Previous: Seeing Fairness Evolve
Brian Hayden’s phrase at the end of the last video—”the judgment of fairness”—captures an important implication of his theory. Whereas the norms of fairness among hunter-gatherers are common to all members of the group, in transegalitarian societies fairness is essentially an agreement among a sufficient number of the wealthy and well-connected, who are able to enforce their version of fairness on the society as a whole.
If Brian’s theory is correct, the process is a slippery slope. What begins as favoritism within a small circle of friends becomes cronyism among the members of an in-group. It’s a system that tends to concentrate power in the hands of a few, but it’s simply a consequence of the natural variability in human personality evolving in conditions of surplus.
A compelling argument for his ideas is that there are parallels in contemporary life—for example, campaign finance in the United States, particularly in the age of Citizens United.

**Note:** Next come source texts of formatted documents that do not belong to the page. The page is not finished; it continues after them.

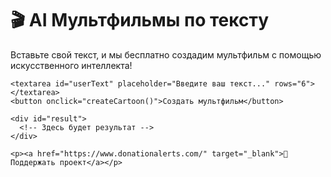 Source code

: <!DOCTYPE html>
<html lang="ru">
<head>
  <meta charset="UTF-8" />
  <title>AI Мультфильмы по тексту</title>
  <link rel="stylesheet" href="style.css" />
</head>
<body>
  <div class="container">
    <h1>🎬 AI Мультфильмы по тексту</h1>
    <p>Вставьте свой текст, и мы бесплатно создадим мультфильм с помощью искусственного интеллекта!</p>

    <textarea id="userText" placeholder="Введите ваш текст..." rows="6"></textarea>
    <button onclick="createCartoon()">Создать мультфильм</button>

    <div id="result">
      <!-- Здесь будет результат -->
    </div>

    <p><a href="https://www.donationalerts.com/" target="_blank">💖 Поддержать проект</a></p>
  </div>

  <script>
    function createCartoon() {
      const text = document.getElementById("userText").value;
      if (!text.trim()) {
        alert("Пожалуйста, введите текст.");
        return;
      }

      // Пока что просто имитируем генерацию
      document.getElementById("result").innerHTML = `
        <p>⏳ Генерация мультфильма по вашему тексту...</p>
        <p>В будущем здесь появится видео, созданное ИИ.</p>
      `;
    }
  </script>
</body>
</html>

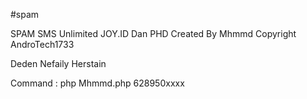 





#spam

SPAM SMS Unlimited JOY.ID Dan PHD Created By Mhmmd Copyright AndroTech1733

Deden Nefaily Herstain

Command : php Mhmmd.php 628950xxxx

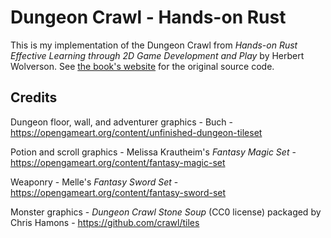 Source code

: # Dungeon Crawl - Hands-on Rust

This is my implementation of the Dungeon Crawl from _Hands-on Rust Effective
Learning through 2D Game Development and Play_ by Herbert Wolverson. See
[the book's website](https://pragprog.com/titles/hwrust/hands-on-rust/) for
the original source code.

## Credits

Dungeon floor, wall, and adventurer graphics - Buch - https://opengameart.org/content/unfinished-dungeon-tileset

Potion and scroll graphics - Melissa Krautheim's _Fantasy Magic Set_ - https://opengameart.org/content/fantasy-magic-set

Weaponry - Melle's _Fantasy Sword Set_ - https://opengameart.org/content/fantasy-sword-set

Monster graphics - _Dungeon Crawl Stone Soup_ (CC0 license) packaged by Chris Hamons - https://github.com/crawl/tiles
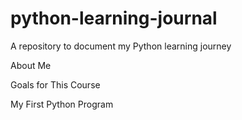 # python-learning-journal
A repository to document my Python learning journey

About Me

Goals for This Course

My First Python Program
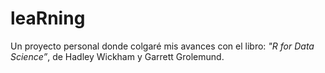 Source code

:# leaRning

Un proyecto personal donde colgaré mis avances con el libro: *"R for Data Science”*, de Hadley Wickham y Garrett Grolemund. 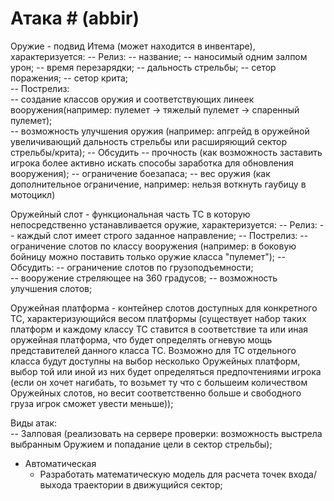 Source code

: ﻿
# Атака # (abbir)

Оружие - подвид Итема (может находится в инвентаре), характеризуется:
	-- Релиз:
		-- название;
		-- наносимый одним залпом урон;
		-- время перезарядки;
		-- дальность стрельбы;
		-- сетор поражения;
		-- сетор крита;		
	-- Пострелиз: 		
		-- создание классов оружия и соответствующих линеек вооружения(например: пулемет -> тяжелый пулемет -> спаренный пулемет);		   
		-- возможность улучшения оружия (например: апгрейд в оружейной увеличивающий дальность стрельбы или расширяющий сектор стрельбы/крита);
	-- Обсудить
		-- прочность (как возможность заставить игрока более активно искать способы заработка для обновления вооружения);
		-- ограничение боезапаса;
		-- вес оружия (как дополнительное ограничение, например: нельзя воткнуть гаубицу в мотоцикл)

Оружейный слот - функциональная часть ТС в которую непосредственно устанавливается оружие, характеризуется:
	-- Релиз:
		-- каждый слот имеет строго заданное направление;
	-- Пострелиз:
		-- ограничение слотов по классу вооружения (например: в боковую бойницу можно поставить только оружие класса "пулемет");
	-- Обсудить: 
		-- ограничение слотов по грузоподъемности;		
		-- вооружение стреляющее на 360 градусов;
		-- возможность улучшения слотов;		
			
Оружейная платформа - контейнер слотов доступных для конкретного ТС, характеризующийся весом платформы (существует набор таких платформ и каждому классу ТС ставится в соответствие та или иная оружейная платформа, что будет определять огневую мощь представителей данного класса ТС. Возможно для ТС отдельного класса будут доступны на выбор несколько Оружейных платформ, выбор той или иной из них будет определяться предпочтениями игрока (если он хочет нагибать, то возьмет ту что с большеим количеством Оружейных слотов, но весит соответственно больше и свободного груза игрок сможет увести меньше));									


Виды атак:   
	-- Залповая (реализовать на сервере проверки: возможность выстрела выбранным Оружием и попадание цели в сектор стрельбы);		

- Автоматическая
    - Разработать математическую модель для расчета точек входа/выхода траектории в движущийся сектор;
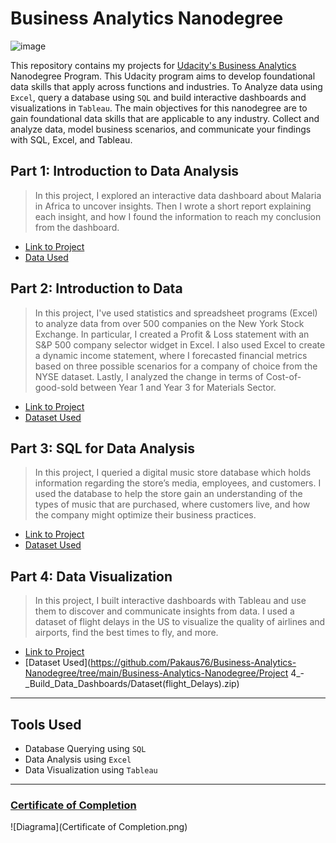 # Business Analytics Nanodegree

![image](https://user-images.githubusercontent.com/86031983/175003761-99ee51cf-9900-45de-af49-9465279eaa39.png)

This repository contains my projects for [Udacity's Business Analytics](https://www.udacity.com/course/business-analytics-nanodegree--nd098) Nanodegree Program. This Udacity program aims to develop foundational data skills that apply across functions and industries. To Analyze data using `Excel`, query a database using `SQL` and build interactive dashboards and visualizations in `Tableau`. The main objectives for this nanodegree are to gain foundational data skills that are applicable to any industry. Collect and analyze data, model business scenarios, and communicate your findings with SQL, Excel, and Tableau. 


## Part 1: Introduction to Data Analysis


> In this project, I explored an interactive data dashboard about Malaria in Africa to uncover insights. Then I wrote a short report explaining each insight, and how I found the information to reach my conclusion from the dashboard.


- [Link to Project](https://github.com/Pakaus76/Business-Analytics-Nanodegree/tree/main/Business-Analytics-Nanodegree/Project_1_Interpret_a_Data_Visualization/Intro_report.pdf)
- [Data Used](https://public.tableau.com/views/MakeoverMonday34Malaria_0/MalariainAfrica?:embed=y&:showVizHome=no&:display_count=y&:display_static_image=y&:bootstrapWhenNotified=true
)


## Part 2: Introduction to Data
> In this project, I've used statistics and spreadsheet programs (Excel) to analyze data from over 500 companies on the New York Stock Exchange. In particular, I created a Profit & Loss statement with an S&P 500 company selector widget in Excel. I also used Excel to create a dynamic income statement, where I forecasted financial metrics based on three possible scenarios for a company of choice from the NYSE dataset. Lastly, I analyzed the change in terms of Cost-of-good-sold between Year 1 and Year 3 for Materials Sector.

- [Link to Project](https://github.com/Pakaus76/Business-Analytics-Nanodegree/tree/main/Business-Analytics-Nanodegree/Project_2_Analyze_NYSE_Data/Excel_report.pdf)
- [Dataset Used](https://github.com/Pakaus76/Business-Analytics-Nanodegree/tree/main/Business-Analytics-Nanodegree/Project_2_Analyze_NYSE_Data/Dataset(NYSES&P500).csv)


## Part 3: SQL for Data Analysis


> In this project, I queried a digital music store database which holds information regarding the store’s media, employees, and customers. I used the database to help the store gain an understanding of the types of music that are purchased, where customers live, and how the company might optimize their business practices.

- [Link to Project](https://github.com/Pakaus76/Business-Analytics-Nanodegree/tree/main/Business-Analytics-Nanodegree/Project_3_Query_a_Digital_Music_Store_Database/SQL_report.pdf)
- [Dataset Used](https://github.com/Pakaus76/Business-Analytics-Nanodegree/tree/main/Business-Analytics-Nanodegree/Project_3_Query_a_Digital_Music_Store_Database/chinook.db)


## Part 4: Data Visualization


> In this project, I built interactive dashboards with Tableau and use them to discover and communicate insights from data. I used a dataset of flight delays in the US to visualize the quality of airlines and airports, find the best times to fly, and more.

- [Link to Project](https://github.com/Pakaus76/Business-Analytics-Nanodegree/tree/main/Business-Analytics-Nanodegree/Project_4_Build_Data_Dashboards/Tableau_report.pdf)
- [Dataset Used](https://github.com/Pakaus76/Business-Analytics-Nanodegree/tree/main/Business-Analytics-Nanodegree/Project 4_-_Build_Data_Dashboards/Dataset(flight_Delays).zip)

---
## Tools Used

- Database Querying using `SQL` 
- Data Analysis using `Excel` 
- Data Visualization using `Tableau`

---
### [Certificate of Completion](https://www.udacity.com/certificate/e/d4d900ac-a324-11ea-aa1d-fbcde351202b)

![Diagrama](Certificate of Completion.png)






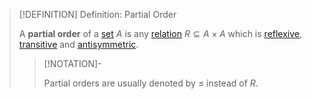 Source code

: >[!DEFINITION] Definition: Partial Order
>
>A **partial order** of a [set](../../Set.md) $A$ is any [relation](../../Relations/Relation.md) $R \subseteq A \times A$ which is [reflexive](../../Relations/Reflexivity.md), [transitive](../../Relations/Transitivity.md) and [antisymmetric](../../Relations/Symmetry.md).
>
>>[!NOTATION]-
>>
>>Partial orders are usually denoted by $\le$ instead of $R$.
>>
> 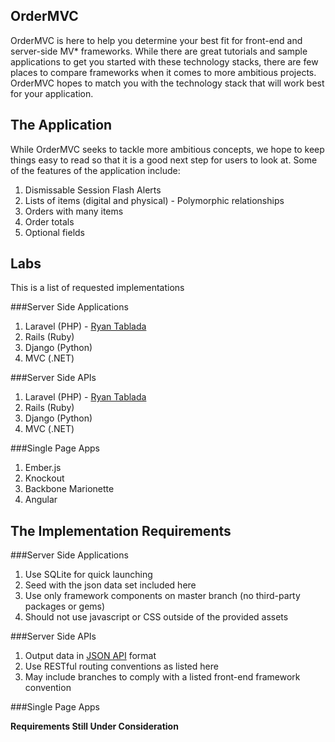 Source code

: OrderMVC
--------

OrderMVC is here to help you determine your best fit for front-end and server-side MV* frameworks.
While there are great tutorials and sample applications to get you started with these technology stacks, there are few places to compare frameworks when it comes to more ambitious projects.
OrderMVC hopes to match you with the technology stack that will work best for your application.

The Application
--------

While OrderMVC seeks to tackle more ambitious concepts, we hope to keep things easy to read so that it is a good next step for users to look at.
Some of the features of the application include:

1. Dismissable Session Flash Alerts
2. Lists of items (digital and physical) - Polymorphic relationships
3. Orders with many items
4. Order totals
5. Optional fields

Labs
------

This is a list of requested implementations

###Server Side Applications

1. Laravel (PHP) - [Ryan Tablada](http://ryantablada.com)
2. Rails (Ruby)
3. Django (Python)
4. MVC (.NET)

###Server Side APIs

1. Laravel (PHP) - [Ryan Tablada](http://ryantablada.com)
2. Rails (Ruby)
3. Django (Python)
4. MVC (.NET)

###Single Page Apps

1. Ember.js
2. Knockout
3. Backbone Marionette
4. Angular

The Implementation Requirements
--------

###Server Side Applications

1. Use SQLite for quick launching
2. Seed with the json data set included here
3. Use only framework components on master branch (no third-party packages or gems)
4. Should not use javascript or CSS outside of the provided assets

###Server Side APIs

1. Output data in [JSON API](http://jsonapi.org) format
2. Use RESTful routing conventions as listed here
3. May include branches to comply with a listed front-end framework convention

###Single Page Apps

**Requirements Still Under Consideration**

Current laws and regulations allow a small group of the wealthy and well-connected to exert a powerful influence over both the perception and the legal definitions of fairness, including tax fairness and acceptable concentrations of wealth.
There is growing sentiment that U.S. campaign finance is unfair, which begs the question we asked earlier—how much has cultural evolution actually changed our human sense of fairness? Does it function differently today than it did in our hunting and gathering days? And how did it really function among the transegalitarians? If our ancestors had in fact developed an innate sense of fairness, wouldn’t the poor at Keatley Creek have been somewhat perturbed? How complacently did they accept their lot?
If you were part of an aggrandizer’s support group, you’d likely regard the unequal conditions as fair. You might over time even develop a sense of entitlement. But if you were a poor worker watching your housemates chewing succulent filets across the pit, while you boiled fish bones to get the scraps of flesh, it’s plausible that life would seem a little bit unfair.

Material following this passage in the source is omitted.